Stop by KULTURWIRTSCHAFT for dinner in a vintage-cool space, then head to the restaurant’s salon for a nightcap and live music. In nice weather, grab a table in the courtyard, framed by the former power plant’s stately red-brick buildings. An independent movie theatre and a museum about energy are also part of the complex. 

Allow yourself at least a half-day to explore all the wonders of the Zwinger palace—both inside and out. Built by the Saxon Elector and King of Poland Augustus the Strong as place for royal festivities, the immense 18th-century Baroque complex consists of six interconnected pavilions encircling an enormous central courtyard dotted with ornamental pools, spouting fountains, orange trees and green lawns. Everywhere you look, elaborate carvings and sculptures decorate the facades and portals; there’s even a gilded replica of the Polish royal crown topping the Crown Gate. Don’t miss the Nymphs’ Bath fountain, surrounded by statues of nude women tucked into stone niches, and the Glockenspielpavillon, with its carillon of Meissen-designed bells that regularly chime out classical pieces by Vivaldi and Wagner. 

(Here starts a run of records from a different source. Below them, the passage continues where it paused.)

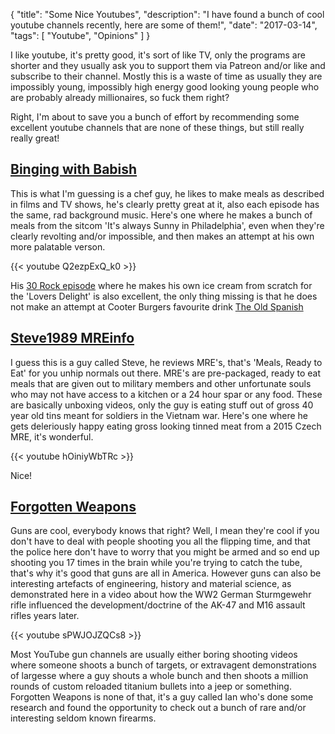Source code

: {
    "title": "Some Nice Youtubes",
    "description": "I have found a bunch of cool youtube channels recently, here are some of them!",
    "date": "2017-03-14",
    "tags": [
        "Youtube", "Opinions"
    ]
}

I like youtube, it's pretty good, it's sort of like TV, only the programs are shorter and they usually ask you to support them via Patreon and/or like and subscribe to their channel. Mostly this is a waste of time as usually they are impossibly young, impossibly high energy good looking young people who are probably already millionaires, so fuck them right? 

Right, I'm about to save you a bunch of effort by recommending some excellent youtube channels that are none of these things, but still really really great!

## [Binging with Babish](https://www.youtube.com/user/bgfilms/videos)

This is what I'm guessing is a chef guy, he likes to make meals as described in films and TV shows, he's clearly pretty great at it, also each episode has the same, rad background music. Here's one where he makes a bunch of meals from the sitcom 'It's always Sunny in Philadelphia', even when they're clearly revolting and/or impossible, and then makes an attempt at his own more palatable verson.

{{< youtube Q2ezpExQ_k0 >}}

His [30 Rock episode](https://www.youtube.com/watch?v=iX7Dzr2whWQ) where he makes his own ice cream from scratch for the 'Lovers Delight' is also excellent, the only thing missing is that he does not make an attempt at Cooter Burgers favourite drink [The Old Spanish](https://www.youtube.com/watch?v=nNgUazP4ejQ)

## [Steve1989 MREinfo](https://www.youtube.com/channel/UC2I6Et1JkidnnbWgJFiMeHA/videos)

I guess this is a guy called Steve, he reviews MRE's, that's 'Meals, Ready to Eat' for you unhip normals out there. MRE's are pre-packaged, ready to eat meals that are given out to military members and other unfortunate souls who may not have access to a kitchen or a 24 hour spar or any food. These are basically unboxing videos, only the guy is eating stuff out of gross 40 year old tins meant for soldiers in the Vietnam war. Here's one where he gets deleriously happy eating gross looking tinned meat from a 2015 Czech MRE, it's wonderful.

{{< youtube hOiniyWbTRc >}}

Nice!

## [Forgotten Weapons](https://www.youtube.com/user/ForgottenWeapons/videos)

Guns are cool, everybody knows that right? Well, I mean they're cool if you don't have to deal with people shooting you all the flipping time, and that the police here don't have to worry that you might be armed and so end up shooting you 17 times in the brain while you're trying to catch the tube, that's why it's good that guns are all in America. However guns can also be interesting artefacts of engineering, history and material science, as demonstrated here in a video about how the WW2 German Sturmgewehr rifle influenced the development/doctrine of the AK-47 and M16 assault rifles years later.

{{< youtube sPWJOJZQCs8 >}}

Most YouTube gun channels are usually either boring shooting videos where someone shoots a bunch of targets, or extravagent demonstrations of largesse where a guy shouts a whole bunch and then shoots a million rounds of custom reloaded titanium bullets into a jeep or something. Forgotten Weapons is none of that, it's a guy called Ian who's done some research and found the opportunity to check out a bunch of rare and/or interesting seldom known firearms. 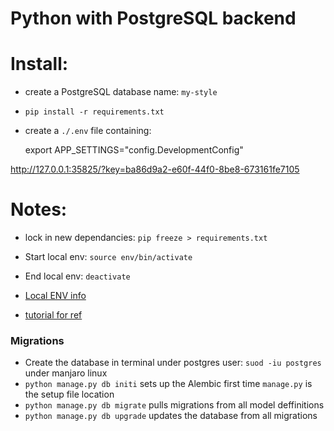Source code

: # Python with PostgreSQL backend 


# Install:

* create a PostgreSQL database name: `my-style`

* `pip install -r requirements.txt`
* create a `./.env` file containing:
 
    export APP_SETTINGS="config.DevelopmentConfig"
  
http://127.0.0.1:35825/?key=ba86d9a2-e60f-44f0-8be8-673161fe7105

# Notes:

* lock in new dependancies: `pip freeze > requirements.txt`
* Start local env: `source env/bin/activate`
* End local env: `deactivate`
* [Local ENV info](https://realpython.com/python-virtual-environments-a-primer/)

* [tutorial for ref](https://realpython.com/flask-by-example-part-2-postgres-sqlalchemy-and-alembic/)


### Migrations 
  * Create the database in terminal under postgres user: `suod -iu postgres` under manjaro linux
  * `python manage.py db initi` sets up the Alembic first time `manage.py` is the setup file location
  * `python manage.py db migrate` pulls migrations from all model deffinitions 
  * `python manage.py db upgrade` updates the database from all migrations
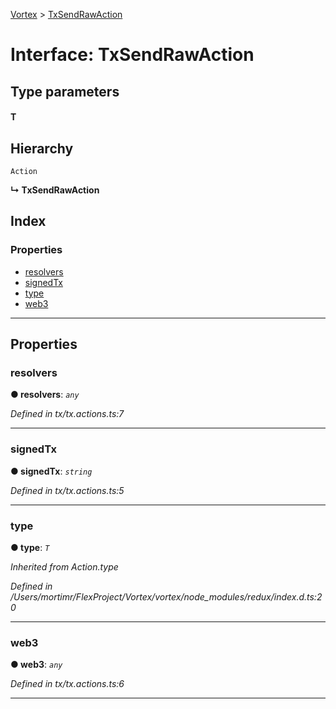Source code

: [Vortex](../README.md) > [TxSendRawAction](../interfaces/txsendrawaction.md)

# Interface: TxSendRawAction

## Type parameters
#### T 
## Hierarchy

 `Action`

**↳ TxSendRawAction**

## Index

### Properties

* [resolvers](txsendrawaction.md#resolvers)
* [signedTx](txsendrawaction.md#signedtx)
* [type](txsendrawaction.md#type)
* [web3](txsendrawaction.md#web3)

---

## Properties

<a id="resolvers"></a>

###  resolvers

**● resolvers**: *`any`*

*Defined in tx/tx.actions.ts:7*

___
<a id="signedtx"></a>

###  signedTx

**● signedTx**: *`string`*

*Defined in tx/tx.actions.ts:5*

___
<a id="type"></a>

###  type

**● type**: *`T`*

*Inherited from Action.type*

*Defined in /Users/mortimr/FlexProject/Vortex/vortex/node_modules/redux/index.d.ts:20*

___
<a id="web3"></a>

###  web3

**● web3**: *`any`*

*Defined in tx/tx.actions.ts:6*

___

Inside, the pavilions house the Dresden State Art Collections; the best is the Old Masters Gallery (Gemäldegalerie Alter Meister) in the Zwinger’s recently renovated Semper wing. Here you can see masterpieces from the 15th to 18th centuries, including Raphael’s cherubic “Sistine Madonna” and Johannes Vermeer’s “The Procuress”, plus important works by Rembrandt, Van Eyck and Rubens. Another museum, the Porzellansammlung (Porcelain Collection) displays priceless pieces by Meissen as well as fine antique porcelain from Japan and China.

Rivalling the Zwinger in lavishness is the Residenzschloss (Royal Palace or Dresden Castle), the seat of the Saxon electors and kings since the 15th century. While the palace went through many architectural alterations and redesigns with each successive ruler, it was Augustus the Strong who exerted the most lasting influence. His Royal State Apartments are the most luxurious and impressive of spaces: They include the audience chamber, with richly painted ceilings and silk wall tapestries surrounding the royal throne, and the royal bedroom with its impressive canopied imperial bed. 

Other rooms in the palace display marvellous collections of royal armour, weaponry, ceremonial robes and gifts from visiting dignitaries, as well as spoils from war, like the 17th-century Ottoman silk and leather tent in the Turkish Chamber. But no visit to the palace is complete without seeing the eye-popping array of treasures in the Historic Green Vault and New Green Vault (Historisches and Neues Grünes Gewölbe). Here you’ll find room upon room of precious gold and silver objects, ivory, jewellery and gems and stones assembled by Saxon electors over the centuries — including the undisputed highlight: the Dresden Green, a 41-carat pear-shaped natural green diamond acquired by none other than Augustus the Strong. 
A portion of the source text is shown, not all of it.